Elliott concludes, "Ngaio Marsh has joined the company of people to whom I am very grateful. She came to feel like a compatriot, a parent, a friend. I came to feel like one of Ngaio's Boys."

Producer/director Aileen O'Sullivan says of making the show and learning more about Marsh: "It is a documentary I have wanted to make for several years and found the figure we discovered even more complex, more extraordinary and more engaging than I'd originally suspected." Sullivan discovered Marsh fans exist in all corners of the globe, she says "we shot in Christchurch, New Zealand and in England, and in both countries were given tremendous support by crime aficionados and the friends and colleagues who treasure and respect Ngaio Marsh's work. It was strange to realise that while Dame Ngaio Marsh has been well celebrated here as a theatre director, the huge reputation she enjoys internationally as one of the all time Queens of Crime Fiction, has never been fully appreciated in New Zealand."

Amen to that, Aileen. It's amazing how much Ngaio is overlooked and under-appreciated amongst our literary heritage, although hopefully that is changing with the likes of Dr Jo Drayton's excellent recent biography, this doco-drama, and the creation of the Ngaio Marsh Award for Best Crime Novel.

Artsville: Ngaio Marsh - Crime Queen takes us behind the scenes and behind the public persona of this most private woman. We meet the people who were intimate and important in her life. There are her acting protégés from her days directing student theatre at the University of Canterbury in Christchurch. It is like a cast party after one of her Shakespearian productions: Elric Hooper, Jonathan Elsom, David Hindon, Gerald Lascelles, Brian Bell and Annette Facer are all interviewed. These, were her student ‘players’ whom she referred to as ‘sons and daughters of the house’, because they were not just actors, they were her family. They share both their reverent and irreverent memories of Ngaio – and in so doing bring her alive for a new audience. Their stories are compelling reminders that there is a fascinating history here at risk of being lost.

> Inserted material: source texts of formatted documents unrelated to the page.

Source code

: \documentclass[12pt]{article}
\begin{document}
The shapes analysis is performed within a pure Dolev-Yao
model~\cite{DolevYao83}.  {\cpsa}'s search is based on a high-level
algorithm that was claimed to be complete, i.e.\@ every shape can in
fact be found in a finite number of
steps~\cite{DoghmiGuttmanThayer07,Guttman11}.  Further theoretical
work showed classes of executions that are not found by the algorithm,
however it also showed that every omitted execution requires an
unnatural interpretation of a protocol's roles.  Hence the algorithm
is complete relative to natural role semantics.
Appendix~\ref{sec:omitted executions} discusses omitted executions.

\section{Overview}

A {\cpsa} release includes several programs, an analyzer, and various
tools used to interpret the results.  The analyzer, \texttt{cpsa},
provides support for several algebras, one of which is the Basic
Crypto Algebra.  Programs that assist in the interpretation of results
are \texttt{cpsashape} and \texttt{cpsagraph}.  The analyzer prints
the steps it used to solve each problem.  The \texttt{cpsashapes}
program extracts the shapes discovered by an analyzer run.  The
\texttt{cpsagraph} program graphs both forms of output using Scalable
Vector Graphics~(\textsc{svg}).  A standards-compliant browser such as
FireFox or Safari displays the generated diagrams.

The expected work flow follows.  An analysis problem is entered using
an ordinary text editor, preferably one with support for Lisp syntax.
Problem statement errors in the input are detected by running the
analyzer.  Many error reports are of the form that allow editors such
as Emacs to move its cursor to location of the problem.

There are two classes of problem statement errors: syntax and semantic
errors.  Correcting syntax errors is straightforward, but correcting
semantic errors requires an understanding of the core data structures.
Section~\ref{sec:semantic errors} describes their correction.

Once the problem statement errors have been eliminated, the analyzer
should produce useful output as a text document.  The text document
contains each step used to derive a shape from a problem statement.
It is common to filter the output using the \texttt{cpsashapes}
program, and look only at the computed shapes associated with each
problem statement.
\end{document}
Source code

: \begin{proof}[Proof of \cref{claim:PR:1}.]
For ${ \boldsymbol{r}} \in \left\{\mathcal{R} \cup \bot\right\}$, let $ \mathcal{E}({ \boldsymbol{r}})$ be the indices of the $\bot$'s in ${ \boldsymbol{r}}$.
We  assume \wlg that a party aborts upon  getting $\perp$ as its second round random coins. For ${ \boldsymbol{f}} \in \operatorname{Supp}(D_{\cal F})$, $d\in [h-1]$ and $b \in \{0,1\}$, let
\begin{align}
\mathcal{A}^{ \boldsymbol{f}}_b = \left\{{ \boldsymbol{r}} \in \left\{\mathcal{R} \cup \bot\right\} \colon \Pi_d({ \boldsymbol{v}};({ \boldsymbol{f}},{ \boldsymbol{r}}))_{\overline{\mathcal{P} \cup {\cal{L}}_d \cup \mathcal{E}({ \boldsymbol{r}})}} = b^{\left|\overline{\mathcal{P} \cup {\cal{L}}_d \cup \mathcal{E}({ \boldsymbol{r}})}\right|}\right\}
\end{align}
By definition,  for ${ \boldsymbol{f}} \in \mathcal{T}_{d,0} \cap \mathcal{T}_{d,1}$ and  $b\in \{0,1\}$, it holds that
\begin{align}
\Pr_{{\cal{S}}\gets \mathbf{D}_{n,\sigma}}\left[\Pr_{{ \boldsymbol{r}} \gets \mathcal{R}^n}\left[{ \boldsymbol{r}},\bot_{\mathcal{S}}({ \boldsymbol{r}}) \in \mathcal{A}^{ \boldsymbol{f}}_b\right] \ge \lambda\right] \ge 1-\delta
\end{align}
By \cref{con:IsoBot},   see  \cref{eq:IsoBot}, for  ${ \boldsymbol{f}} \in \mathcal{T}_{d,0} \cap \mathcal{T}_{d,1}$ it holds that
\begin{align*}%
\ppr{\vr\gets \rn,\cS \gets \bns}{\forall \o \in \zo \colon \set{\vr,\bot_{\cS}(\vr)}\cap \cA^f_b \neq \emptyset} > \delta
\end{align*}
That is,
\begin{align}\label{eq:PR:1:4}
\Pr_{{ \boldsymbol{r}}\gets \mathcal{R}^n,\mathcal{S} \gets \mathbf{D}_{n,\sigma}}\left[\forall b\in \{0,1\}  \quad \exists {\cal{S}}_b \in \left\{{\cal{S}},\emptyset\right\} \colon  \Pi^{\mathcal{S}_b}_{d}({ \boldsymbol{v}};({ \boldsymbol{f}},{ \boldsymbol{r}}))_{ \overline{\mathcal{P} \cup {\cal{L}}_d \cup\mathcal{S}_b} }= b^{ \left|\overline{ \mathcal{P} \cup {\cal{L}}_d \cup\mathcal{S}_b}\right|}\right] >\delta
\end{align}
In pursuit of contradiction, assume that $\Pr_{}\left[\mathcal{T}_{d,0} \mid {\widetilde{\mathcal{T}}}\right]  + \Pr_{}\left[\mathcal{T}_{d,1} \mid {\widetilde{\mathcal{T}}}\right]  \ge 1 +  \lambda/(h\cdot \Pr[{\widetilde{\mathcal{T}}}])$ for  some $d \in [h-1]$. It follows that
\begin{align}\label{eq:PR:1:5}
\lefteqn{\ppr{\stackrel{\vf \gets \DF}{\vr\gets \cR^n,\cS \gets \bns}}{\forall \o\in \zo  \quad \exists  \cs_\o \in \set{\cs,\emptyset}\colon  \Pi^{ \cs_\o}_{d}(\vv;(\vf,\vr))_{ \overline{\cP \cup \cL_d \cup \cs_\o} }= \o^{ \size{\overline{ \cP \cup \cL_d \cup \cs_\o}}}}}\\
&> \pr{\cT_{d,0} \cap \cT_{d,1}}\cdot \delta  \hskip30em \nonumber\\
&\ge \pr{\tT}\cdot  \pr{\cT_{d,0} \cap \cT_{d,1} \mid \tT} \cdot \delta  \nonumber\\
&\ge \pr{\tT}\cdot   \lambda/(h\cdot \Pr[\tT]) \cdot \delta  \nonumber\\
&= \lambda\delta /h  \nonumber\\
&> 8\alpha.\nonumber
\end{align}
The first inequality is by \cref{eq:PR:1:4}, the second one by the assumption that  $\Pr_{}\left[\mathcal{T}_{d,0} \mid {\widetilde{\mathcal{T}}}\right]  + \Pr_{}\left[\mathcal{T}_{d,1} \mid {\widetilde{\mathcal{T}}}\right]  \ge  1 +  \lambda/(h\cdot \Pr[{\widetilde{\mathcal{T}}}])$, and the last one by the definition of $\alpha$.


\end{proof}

You can read some more information about the involvement of people in Canterbury, who knew Ngaio Marsh from her theatre days in Canterbury, here.

Elliott as Chief Inspector Roderick Alleyn and biographer Jo Drayton walk the streets of Knightsbridge in England, Ngaio stayed with actor Jonathan Elsom and the Rhodes family that she adored, and we see the flat where she wrote her first crime detective novel A Man Lay Dead (1934). Alleyn is teased by 'glimpses' of 'Ngaio' during his investigation as she walks down a London street, sits reflecting in a café or slips into a radio studio for a recording. 'Ngaio' is adept at luring her Detective on, only to evade and escape revelation. This is a cat and mouse game played by two professionals. Who is stalking who and why? Does Ngaio want to be discovered, to finally reveal who she is behind her masks?

Artsville: Ngaio Marsh - Crime Queen, TV ONE, 10.20pm, Sunday 12 June 2011.